Probability of generation by random permutations of given cycle type

TL;DR

This paper derives an approximate probability formula for the generation of the symmetric group by two random permutations with specified cycle structures, and applies it to show a 51% chance of generation from random conjugacy classes.

Contribution

The authors provide a new asymptotic probability formula for group generation by permutations with constrained cycle types, extending previous results.

Findings

Derived an explicit probability formula for transitivity and group generation.

Showed that two random elements from random conjugacy classes generate the group with about 51% probability.

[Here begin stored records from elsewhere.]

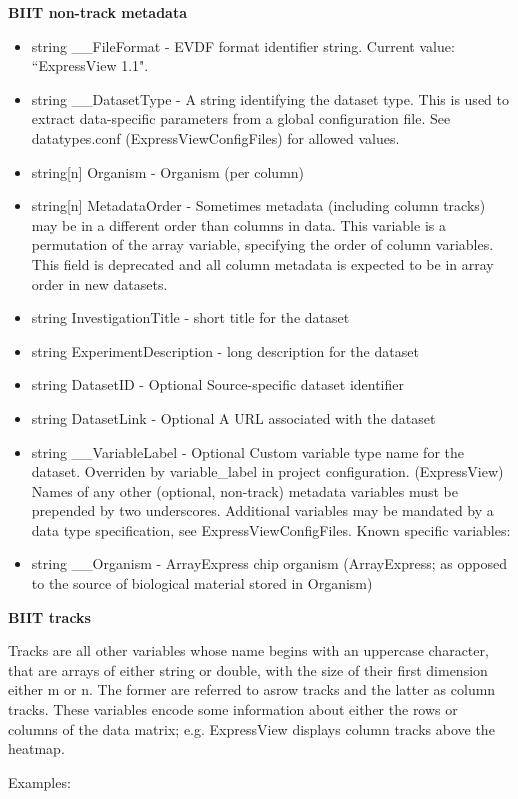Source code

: \documentclass[12pt]{article}
\begin{document}
\textbf{BIIT non-track metadata}
\begin{itemize}
  \item string \_\_FileFormat - EVDF format identifier string. Current value: ``ExpressView 1.1".
  \item string \_\_DatasetType - A string identifying the dataset type. This is used to extract data-specific parameters from a global configuration file. See datatypes.conf (ExpressViewConfigFiles) for allowed values.
  \item string[n] Organism - Organism (per column)
  \item string[n] MetadataOrder - Sometimes metadata (including column tracks) may be in a different order than columns in data. This variable is a permutation of the array variable, specifying the order of column variables. This field is deprecated and all column metadata is expected to be in array order in new datasets.
  \item string InvestigationTitle - short title for the dataset
  \item string ExperimentDescription - long description for the dataset
  \item string DatasetID - Optional Source-specific dataset identifier
  \item string DatasetLink - Optional A URL associated with the dataset
  \item string \_\_VariableLabel - Optional Custom variable type name for the dataset. Overriden by variable\_label in project configuration. (ExpressView)
Names of any other (optional, non-track) metadata variables must be prepended by two underscores. Additional variables may be mandated by a data type specification, see ExpressViewConfigFiles. Known specific variables:
  \item string \_\_Organism - ArrayExpress chip organism (ArrayExpress; as opposed to the source of biological material stored in Organism)
\end{itemize}

\textbf{BIIT tracks}

Tracks are all other variables whose name begins with an uppercase character, that are arrays of either string or double, with the size of their first dimension either m or n. The former are referred to asrow tracks and the latter as column tracks. These variables encode some information about either the rows or columns of the data matrix; e.g. ExpressView displays column tracks above the heatmap.

Examples:
\end{document}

Connected cycle structure constraints to group generation likelihoods.

Abstract

Suppose $\pi$ and $\pi'$ are two random elements of $S_n$ with constrained cycle types such that $\pi$ has $x n^{1/2}$ fixed points and $yn/2$ two-cycles, and likewise $\pi'$ has $x' n^{1/2}$ fixed points and $y'n/2$ two-cycles. We show that the events that $G = \langle \pi, \pi' \rangle$ is transitive and $G \geq A_n$ both have probability approximately \[(1 - yy')^{1/2} \exp\left(- \frac{xx' + \frac12 x^2 y' + \frac12 {x'}^2 y}{1 - yy'}\right),\] provided $(x, x')$ is not close to $(0, \infty)$ or $(\infty, 0)$. This formula is derived from some preliminary results in a recent paper (arXiv:1904.12180) of the authors. As an application, we show that two uniformly random elements of uniformly random conjugacy classes of $S_n$ generate the group with probability about 51%.